“The best runner leaves no tracks.” — Tao Te Ching
Running is the most commonly shared sport across the globe. This innate instinct within each of us took root when Homo sapiens became a running species, allowing them to run down bush game, which created a steady supply of food source during a changing climate. This ability to run helped Homo sapiens outlive their rivals, the Neanderthals. As a running animal, the human body evolved into a finely tuned running machine. From the beautifully complex structure of our feet and ankles, packed full of tendons and bones, to the formation of our head, our body is built to run. In fact, according to Christopher McDougall, we are Born to Run.
So, why are we limping into doctors’ offices with recurring running injuries? Why do some runners fly across the ground effortlessly for hours while others painfully sweat out a measly two miles, inwardly cursing the ground step after step?
In Born to Run, McDougall answers these questions through a gripping narrative that guides the reader through the Copper Canyons in Mexico where the elusive Tarahumara Indian tribe honors the ancient tradition of running hundreds of miles across mountainous terrain with no rest or injury. Located deep in the treacherous Copper Canyons, where no roads travel, the Tarahumara rely on running as their mode of transportation. A 60-mile jaunt to a neighboring tribe is a typical day for a Tarahumara runner. Injuries are low to nonexistent in these tribes, and happy Tarahumara faces beam during and after strenuous runs stretching up and down canyon walls. What is their secret?
McDougall follows the trail of Tarahumara runners, searching for the Holy Grail of running. He tracks down the legendary “Caballo Blanco,” an American-turned-Tarahumara, who became his guide to the Tarahumara and their secret of running. “Lesson One — don’t fight the trail,” Caballo Blanco instructs. “Lesson two — Easy, Light, Smooth and Fast.”

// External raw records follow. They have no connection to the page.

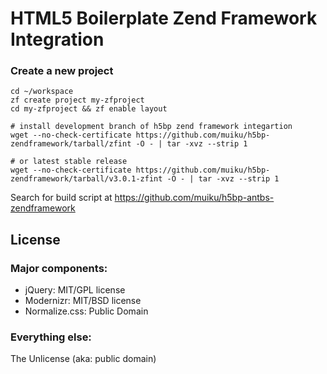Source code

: # HTML5 Boilerplate Zend Framework Integration

### Create a new project

    cd ~/workspace
    zf create project my-zfproject
    cd my-zfproject && zf enable layout

    # install development branch of h5bp zend framework integartion
    wget --no-check-certificate https://github.com/muiku/h5bp-zendframework/tarball/zfint -O - | tar -xvz --strip 1

    # or latest stable release
    wget --no-check-certificate https://github.com/muiku/h5bp-zendframework/tarball/v3.0.1-zfint -O - | tar -xvz --strip 1


Search for build script at https://github.com/muiku/h5bp-antbs-zendframework
    
## License

### Major components:

* jQuery: MIT/GPL license
* Modernizr: MIT/BSD license
* Normalize.css: Public Domain

### Everything else:

The Unlicense (aka: public domain)
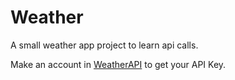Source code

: # Weather
A small weather app project to learn api calls. 

Make an account in [WeatherAPI](https://www.weatherapi.com/) to get your API Key.

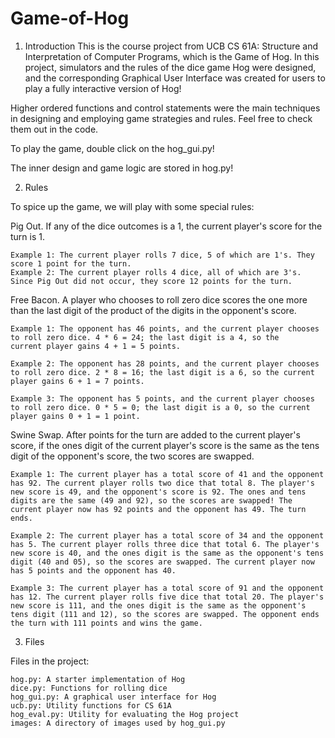 # Game-of-Hog

1. Introduction
This is the course project from UCB CS 61A: Structure and Interpretation of Computer Programs, which is the Game of Hog. 
In this project, simulators and the rules of the dice game Hog were designed, and the corresponding Graphical User Interface was created 
for users to play a fully interactive version of Hog!

Higher ordered functions and control statements were the main techniques in designing and employing game strategies and rules. Feel free
to check them out in the code.

To play the game, double click on the hog_gui.py!

The inner design and game logic are stored in hog.py!

2. Rules

To spice up the game, we will play with some special rules:

  Pig Out. If any of the dice outcomes is a 1, the current player's score for the turn is 1.

    Example 1: The current player rolls 7 dice, 5 of which are 1's. They score 1 point for the turn.
    Example 2: The current player rolls 4 dice, all of which are 3's. Since Pig Out did not occur, they score 12 points for the turn.

  Free Bacon. A player who chooses to roll zero dice scores the one more than the last digit of the product of the digits in the opponent's score.

    Example 1: The opponent has 46 points, and the current player chooses to roll zero dice. 4 * 6 = 24; the last digit is a 4, so the    current player gains 4 + 1 = 5 points.
    
    Example 2: The opponent has 28 points, and the current player chooses to roll zero dice. 2 * 8 = 16; the last digit is a 6, so the current player gains 6 + 1 = 7 points.
    
    Example 3: The opponent has 5 points, and the current player chooses to roll zero dice. 0 * 5 = 0; the last digit is a 0, so the current player gains 0 + 1 = 1 point.
  
  Swine Swap. After points for the turn are added to the current player's score, if the ones digit of the current player's score is the same as the tens digit of the opponent's score, the two scores are swapped.

    Example 1: The current player has a total score of 41 and the opponent has 92. The current player rolls two dice that total 8. The player's new score is 49, and the opponent's score is 92. The ones and tens digits are the same (49 and 92), so the scores are swapped! The current player now has 92 points and the opponent has 49. The turn ends.
    
    Example 2: The current player has a total score of 34 and the opponent has 5. The current player rolls three dice that total 6. The player's new score is 40, and the ones digit is the same as the opponent's tens digit (40 and 05), so the scores are swapped. The current player now has 5 points and the opponent has 40.
    
    Example 3: The current player has a total score of 91 and the opponent has 12. The current player rolls five dice that total 20. The player's new score is 111, and the ones digit is the same as the opponent's tens digit (111 and 12), so the scores are swapped. The opponent ends the turn with 111 points and wins the game.

3. Files

  Files in the project:

    hog.py: A starter implementation of Hog
    dice.py: Functions for rolling dice
    hog_gui.py: A graphical user interface for Hog
    ucb.py: Utility functions for CS 61A
    hog_eval.py: Utility for evaluating the Hog project
    images: A directory of images used by hog_gui.py

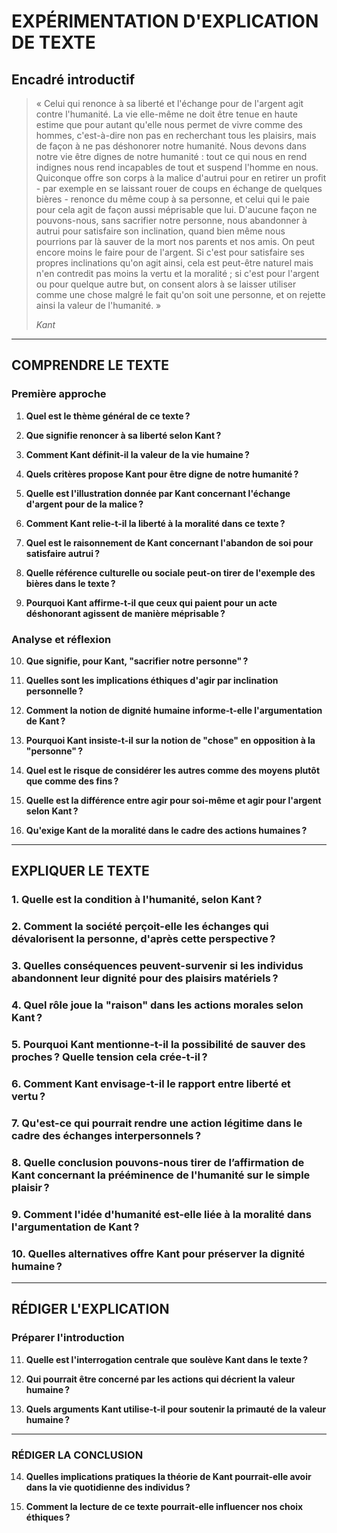# EXPÉRIMENTATION D'EXPLICATION DE TEXTE

## Encadré introductif
> « Celui qui renonce à sa liberté et l'échange pour de l'argent agit contre l'humanité. La vie elle-même ne doit être tenue en haute estime que pour autant qu'elle nous permet de vivre comme des hommes, c'est-à-dire non pas en recherchant tous les plaisirs, mais de façon à ne pas déshonorer notre humanité. Nous devons dans notre vie être dignes de notre humanité : tout ce qui nous en rend indignes nous rend incapables de tout et suspend l'homme en nous. Quiconque offre son corps à la malice d'autrui pour en retirer un profit - par exemple en se laissant rouer de coups en échange de quelques bières - renonce du même coup à sa personne, et celui qui le paie pour cela agit de façon aussi méprisable que lui. D'aucune façon ne pouvons-nous, sans sacrifier notre personne, nous abandonner à autrui pour satisfaire son inclination, quand bien même nous pourrions par là sauver de la mort nos parents et nos amis. On peut encore moins le faire pour de l'argent. Si c'est pour satisfaire ses propres inclinations qu'on agit ainsi, cela est peut-être naturel mais n'en contredit pas moins la vertu et la moralité ; si c'est pour l'argent ou pour quelque autre but, on consent alors à se laisser utiliser comme une chose malgré le fait qu'on soit une personne, et on rejette ainsi la valeur de l'humanité. »
> 
> *Kant*

---

## COMPRENDRE LE TEXTE

### Première approche

1. **Quel est le thème général de ce texte ?**

2. **Que signifie renoncer à sa liberté selon Kant ?**

3. **Comment Kant définit-il la valeur de la vie humaine ?**

4. **Quels critères propose Kant pour être digne de notre humanité ?**

5. **Quelle est l'illustration donnée par Kant concernant l'échange d'argent pour de la malice ?**

6. **Comment Kant relie-t-il la liberté à la moralité dans ce texte ?**

7. **Quel est le raisonnement de Kant concernant l'abandon de soi pour satisfaire autrui ?**

8. **Quelle référence culturelle ou sociale peut-on tirer de l'exemple des bières dans le texte ?**

9. **Pourquoi Kant affirme-t-il que ceux qui paient pour un acte déshonorant agissent de manière méprisable ?**

### Analyse et réflexion

10. **Que signifie, pour Kant, "sacrifier notre personne" ?**

11. **Quelles sont les implications éthiques d'agir par inclination personnelle ?**

12. **Comment la notion de dignité humaine informe-t-elle l'argumentation de Kant ?**

13. **Pourquoi Kant insiste-t-il sur la notion de "chose" en opposition à la "personne" ?**

14. **Quel est le risque de considérer les autres comme des moyens plutôt que comme des fins ?**

15. **Quelle est la différence entre agir pour soi-même et agir pour l'argent selon Kant ?**

16. **Qu'exige Kant de la moralité dans le cadre des actions humaines ?**

---

## EXPLIQUER LE TEXTE

### 1. Quelle est la condition à l'humanité, selon Kant ?

### 2. Comment la société perçoit-elle les échanges qui dévalorisent la personne, d'après cette perspective ?

### 3. Quelles conséquences peuvent-survenir si les individus abandonnent leur dignité pour des plaisirs matériels ?

### 4. Quel rôle joue la "raison" dans les actions morales selon Kant ?

### 5. Pourquoi Kant mentionne-t-il la possibilité de sauver des proches ? Quelle tension cela crée-t-il ?

### 6. Comment Kant envisage-t-il le rapport entre liberté et vertu ?

### 7. Qu'est-ce qui pourrait rendre une action légitime dans le cadre des échanges interpersonnels ?

### 8. Quelle conclusion pouvons-nous tirer de l’affirmation de Kant concernant la prééminence de l'humanité sur le simple plaisir ?

### 9. Comment l'idée d'humanité est-elle liée à la moralité dans l'argumentation de Kant ?

### 10. Quelles alternatives offre Kant pour préserver la dignité humaine ? 

--- 

## RÉDIGER L'EXPLICATION

### Préparer l'introduction

11. **Quelle est l'interrogation centrale que soulève Kant dans le texte ?**

12. **Qui pourrait être concerné par les actions qui décrient la valeur humaine ?**

13. **Quels arguments Kant utilise-t-il pour soutenir la primauté de la valeur humaine ?**

---

### RÉDIGER LA CONCLUSION

14. **Quelles implications pratiques la théorie de Kant pourrait-elle avoir dans la vie quotidienne des individus ?**

15. **Comment la lecture de ce texte pourrait-elle influencer nos choix éthiques ?**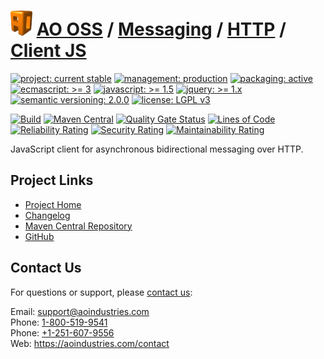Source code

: # [<img src="ao-logo.png" alt="AO Logo" width="35" height="40">](https://github.com/aoindustries) [AO OSS](https://github.com/aoindustries/ao-oss) / [Messaging](https://github.com/aoindustries/ao-messaging) / [HTTP](https://github.com/aoindustries/ao-messaging-http) / [Client JS](https://github.com/aoindustries/ao-messaging-http-client-js)

[![project: current stable](https://oss.aoapps.com/ao-badges/project-current-stable.svg)](https://aoindustries.com/life-cycle#project-current-stable)
[![management: production](https://oss.aoapps.com/ao-badges/management-production.svg)](https://aoindustries.com/life-cycle#management-production)
[![packaging: active](https://oss.aoapps.com/ao-badges/packaging-active.svg)](https://aoindustries.com/life-cycle#packaging-active)  
[![ecmascript: &gt;= 3](https://oss.aoapps.com/ao-badges/ecmascript-3.svg)](http://www.ecma-international.org/publications/standards/Ecma-262.htm)
[![javascript: &gt;= 1.5](https://oss.aoapps.com/ao-badges/javascript-1.5.svg)](https://developer.mozilla.org/en-US/docs/Web/JavaScript/New_in_JavaScript/1.5)
[![jquery: &gt;= 1.x](https://oss.aoapps.com/ao-badges/jquery-1.x.svg)](https://api.jquery.com/)
[![semantic versioning: 2.0.0](https://oss.aoapps.com/ao-badges/semver-2.0.0.svg)](http://semver.org/spec/v2.0.0.html)
[![license: LGPL v3](https://oss.aoapps.com/ao-badges/license-lgpl-3.0.svg)](https://www.gnu.org/licenses/lgpl-3.0)

[![Build](https://github.com/aoindustries/ao-messaging-http-client-js/workflows/Build/badge.svg?branch=master)](https://github.com/aoindustries/ao-messaging-http-client-js/actions?query=workflow%3ABuild)
[![Maven Central](https://maven-badges.herokuapp.com/maven-central/com.aoapps/ao-messaging-http-client-js/badge.svg)](https://maven-badges.herokuapp.com/maven-central/com.aoapps/ao-messaging-http-client-js)
[![Quality Gate Status](https://sonarcloud.io/api/project_badges/measure?branch=master&project=com.aoapps%3Aao-messaging-http-client-js&metric=alert_status)](https://sonarcloud.io/dashboard?branch=master&id=com.aoapps%3Aao-messaging-http-client-js)
[![Lines of Code](https://sonarcloud.io/api/project_badges/measure?branch=master&project=com.aoapps%3Aao-messaging-http-client-js&metric=ncloc)](https://sonarcloud.io/component_measures?branch=master&id=com.aoapps%3Aao-messaging-http-client-js&metric=ncloc)  
[![Reliability Rating](https://sonarcloud.io/api/project_badges/measure?branch=master&project=com.aoapps%3Aao-messaging-http-client-js&metric=reliability_rating)](https://sonarcloud.io/component_measures?branch=master&id=com.aoapps%3Aao-messaging-http-client-js&metric=Reliability)
[![Security Rating](https://sonarcloud.io/api/project_badges/measure?branch=master&project=com.aoapps%3Aao-messaging-http-client-js&metric=security_rating)](https://sonarcloud.io/component_measures?branch=master&id=com.aoapps%3Aao-messaging-http-client-js&metric=Security)
[![Maintainability Rating](https://sonarcloud.io/api/project_badges/measure?branch=master&project=com.aoapps%3Aao-messaging-http-client-js&metric=sqale_rating)](https://sonarcloud.io/component_measures?branch=master&id=com.aoapps%3Aao-messaging-http-client-js&metric=Maintainability)

JavaScript client for asynchronous bidirectional messaging over HTTP.

## Project Links
* [Project Home](https://oss.aoapps.com/messaging/http/client-js/)
* [Changelog](https://oss.aoapps.com/messaging/http/client-js/changelog)
* [Maven Central Repository](https://search.maven.org/artifact/com.aoapps/ao-messaging-http-client-js)
* [GitHub](https://github.com/aoindustries/ao-messaging-http-client-js)

## Contact Us
For questions or support, please [contact us](https://aoindustries.com/contact):

Email: [support@aoindustries.com](mailto:support@aoindustries.com)  
Phone: [1-800-519-9541](tel:1-800-519-9541)  
Phone: [+1-251-607-9556](tel:+1-251-607-9556)  
Web: https://aoindustries.com/contact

The Tarahumara run with perfectly straight backs, pulling strength from their core into their stride. Their footfall is light and quick, landing on the balls of their feet and toes. They glide up mountains and fly over rocky terrain wearing only thin sandals.
As McDougall absorbed and applied the Tarahumara running style to his own training, he questioned the lucrative industry of running shoes. Rather than protecting our feet, the shoes encase them, causing important muscles to lie dormant and providing cushion where it is not needed — under the heel. The modern American running shoe makes it possible for humans to run with a heel strike. Our heels, full of small bones, are not designed for this impact; heels are for walking and standing.
Enter the Nike running shoe with a cushioned heel in the 1960s, and along with a new style of running, a plethora of new running injuries were born. McDougall’s journey in transforming his “American” running stride into a Tarahumara style, including overcoming multiple injuries, challenges the running shoe in such a powerful way that I was itching to throw my shiny new running shoes into the dumpster and run barefoot down the road like a 5-year-old kid.
McDougall intertwines research from Harvard science labs with his exhilarating Tarahumara tale, featuring a hidden race in the Copper Canyons that pitted the top ultra-runners in the world against the fastest Tarahumara runners, to create a robust and intoxicating narrative that inspires readers to drop the book and hit the trail running. Because yes, you were born to run.